Wary, she popped her head up and spotted Cav and a Burmese boy who looked about twelve or thirteen, driving a two-wheel cart harnessed to a team of horned oxen.
“Your chariot, awaits, m’lady,” Cav said with a grin as he climbed up the embankment to help her back to the road and the grinning boy.
“Nanda.” She repeated the boy’s name when he introduced himself and returned his handshake.
“English means river,” he announced proudly.
Carrie looked from the boy to Cav.
Cav gave her a wink. “Come on. We’re hitching a ride.”
He lifted her into the back of the cart filled with bolts of cotton fabric.
As he hitched himself up beside her, Cav explained, “from what I’ve gathered, Nanda’s father is a merchant in the village. Nanda is on his way home with a delivery.”
“He wasn’t afraid of the gun?” she asked as the oxen started lumbering down the curving mountain road. Then she got it. “Oh wait. We’re the delivery? He was expecting us?”
“Thanks to Wyatt. He’s been putting things in play at his end,” he told her. “Lie down and take advantage of the ride. We’ve got a ways to go.”
He didn’t have to tell her twice. She laid back on the bolts of cotton that were hard yet so much softer and cleaner than the ground she’d tried to sleep on at the camp. Immediately, she was gone.
SHE’D CRASHED LIKE a shooting star, as he’d known she would. Cav watched as Carrie slept on a pallet of blankets in the corner of the small bedroom in the tiny house where Nanda lived with his mother, father, and three younger sisters.
She hadn’t even awakened when Cav had picked her up and carried her into the cool interior of the house in a village whose name he still hadn’t figured out how to pronounce.

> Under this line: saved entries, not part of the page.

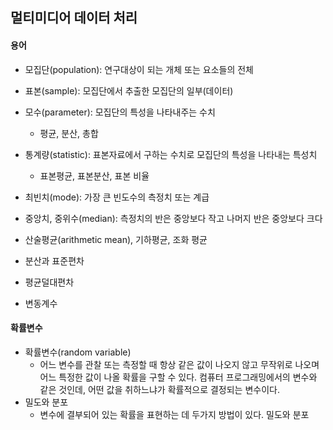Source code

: ## 멀티미디어 데이터 처리

#### 용어
- 모집단(population): 연구대상이 되는 개체 또는 요소들의 전체
- 표본(sample): 모집단에서 추출한 모집단의 일부(데이터)
- 모수(parameter): 모집단의 특성을 나타내주는 수치
  - 평균, 분산, 총합
- 통계량(statistic): 표본자료에서 구하는 수치로 모집단의 특성을 나타내는 특성치
  - 표본평균, 표본분산, 표본 비율

- 최빈치(mode): 가장 큰 빈도수의 측정치 또는 계급
- 중앙치, 중위수(median): 측정치의 반은 중앙보다 작고 나머지 반은 중앙보다 크다
- 산술평균(arithmetic mean), 기하평균, 조화 평균
- 분산과 표준편차
- 평균덜대편차
- 변동계수

#### 확률변수
- 확률변수(random variable)
  - 어느 변수를 관찰 또는 측정할 때 항상 같은 값이 나오지 않고 무작위로 나오며 어느 특정한 값이 나올 확률을 구할 수 있다. 컴퓨터 프로그래밍에서의 변수와 같은 것인데, 어떤 값을 취하느냐가 확률적으로 결정되는 변수이다.
- 밀도와 분포
  - 변수에 결부되어 있는 확률을 표현하는 데 두가지 방법이 있다. 밀도와 분포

Just like he still hadn’t figured out how to deal with his feelings for this woman. Feelings that just kept getting stronger.
Nanda’s mother had met them at the door. Thura was a lovely Burmese woman somewhere in the neighborhood of thirty-five. Three darling little dark-eyed girls peeked out at him from behind their mother’s legs, and Cav had felt guilty for taking advantage of the family’s willingness to help.
Their presence here was placing the family in danger. If it were up to him, they’d eat, rest for an hour, and be on their way. But it wasn’t up to him. Time remained the enemy, but now it was too much time instead of too little. They had no choice but to hold out here until the extraction team could get into place at the prearranged time he and Wyatt had decided on forty-eight hours ago.
He’d worked this end of the equation too many times to worry that Wyatt wouldn’t come through. And given that they had no options but to impose on Thura and her family, all he could do was wait it out.
Earlier, Thura’s husband, Tun, had joined them, making certain they were settled. When Cav had expressed his gratitude, the young father had shown Cav into the living area, then pointed to a framed photograph on the wall.
It was a picture of Aung San Suu Kyi, the democratically elected prime minister of Burma, who had never been allowed to govern. Instead, the Nobel Peace Prize recipient had been placed under house arrest by the Junta military regime. Twenty-five years later she was still a virtual prisoner.
“You fight Junta. You are friend,” Tun had stated solemnly.
And since the Junta military government ran the slave labor camps that worked the mines, it was apparent that Tun and Thura considered Cav and Carrie their friends. It was a measure of the oppression the people of Burma felt, ruled by a brutal military regime that had even taken away their country’s name, renaming it Myanmar.